/httpbrute

Simple HTTP path bruteforcer

Primary LanguageGoBSD 3-Clause "New" or "Revised" LicenseBSD-3-Clause

Please note that httpbrute is still in active development and the interface is subject to change.

HTTP Bruteforcer

HTTPBrute is a simple HTTP path brute-forcer written to look fairly un-hacker while still enumerating URLs.

Features:

  • Thin wrapper around the commonly-used Go HTTP library
  • Retries requests after timeouts and other network errors
  • Follows redirects and reports both the found and final URL
  • Can add arbitrary suffixes (e.g. .php) to URLs
  • Automatic HTTP/2 support

Please run with -h for a complete list of configurable options.

For legal use only.

Quickstart

go get github.com/magisterquis/httpbrute
go install github.com/magisterquis/httpbrute
httpbrute -h
httpbrute -target https://example.com -wordlist ./wordlist

Wordlists

Wordlists are specified with -wordlist and should contain one path suffix per line, for example:

index
login
.git
.well-known
.ssh
phpinfo
wp-admin

The wordlists which come with dirb and other HTTP brute-forcers work just fine.

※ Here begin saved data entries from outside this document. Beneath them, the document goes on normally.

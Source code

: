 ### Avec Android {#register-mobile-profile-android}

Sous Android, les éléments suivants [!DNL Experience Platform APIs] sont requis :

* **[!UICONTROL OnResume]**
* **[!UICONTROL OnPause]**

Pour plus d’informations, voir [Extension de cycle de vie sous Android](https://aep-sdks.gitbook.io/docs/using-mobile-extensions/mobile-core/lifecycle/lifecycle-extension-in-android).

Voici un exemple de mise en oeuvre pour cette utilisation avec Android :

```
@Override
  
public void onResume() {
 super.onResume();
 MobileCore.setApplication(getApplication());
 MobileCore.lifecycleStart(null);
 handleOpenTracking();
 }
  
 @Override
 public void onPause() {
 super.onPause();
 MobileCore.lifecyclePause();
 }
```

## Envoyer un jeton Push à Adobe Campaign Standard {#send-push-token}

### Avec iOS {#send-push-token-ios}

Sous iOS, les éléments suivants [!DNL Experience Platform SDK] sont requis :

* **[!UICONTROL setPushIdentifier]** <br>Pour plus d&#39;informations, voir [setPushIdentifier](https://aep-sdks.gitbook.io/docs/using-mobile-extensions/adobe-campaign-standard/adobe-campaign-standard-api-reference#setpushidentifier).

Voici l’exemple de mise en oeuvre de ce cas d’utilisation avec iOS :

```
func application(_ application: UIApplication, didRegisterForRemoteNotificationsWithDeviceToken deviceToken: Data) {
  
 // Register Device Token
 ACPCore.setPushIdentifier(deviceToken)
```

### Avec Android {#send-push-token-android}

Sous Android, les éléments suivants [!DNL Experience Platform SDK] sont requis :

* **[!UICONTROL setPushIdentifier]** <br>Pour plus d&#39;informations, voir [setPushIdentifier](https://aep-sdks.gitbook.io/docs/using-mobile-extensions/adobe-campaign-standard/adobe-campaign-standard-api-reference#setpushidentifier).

A wordlist can be read from stdin with -wordlist -, e.g.

./wordlist-generator | httpbrute -target https://example.com -wordlist - 

Suffixes

Suffixes may be added to each entry in the wordlist by specifying the suffixes in a comma-separated list with -suffix. If suffixless queries are also desired, the list may be terminated in a comma to indicate an empty suffix.

Example: Make queries for .php, .txt, and no suffix:

httpbrute -target https://example.com -wordlist ./wordlist -suffix .php,.txt,

Target Specification

The target base URL is specified with -target. To the target will be appended each line of the wordlist. Targets may end with a /; if not one will be silently added.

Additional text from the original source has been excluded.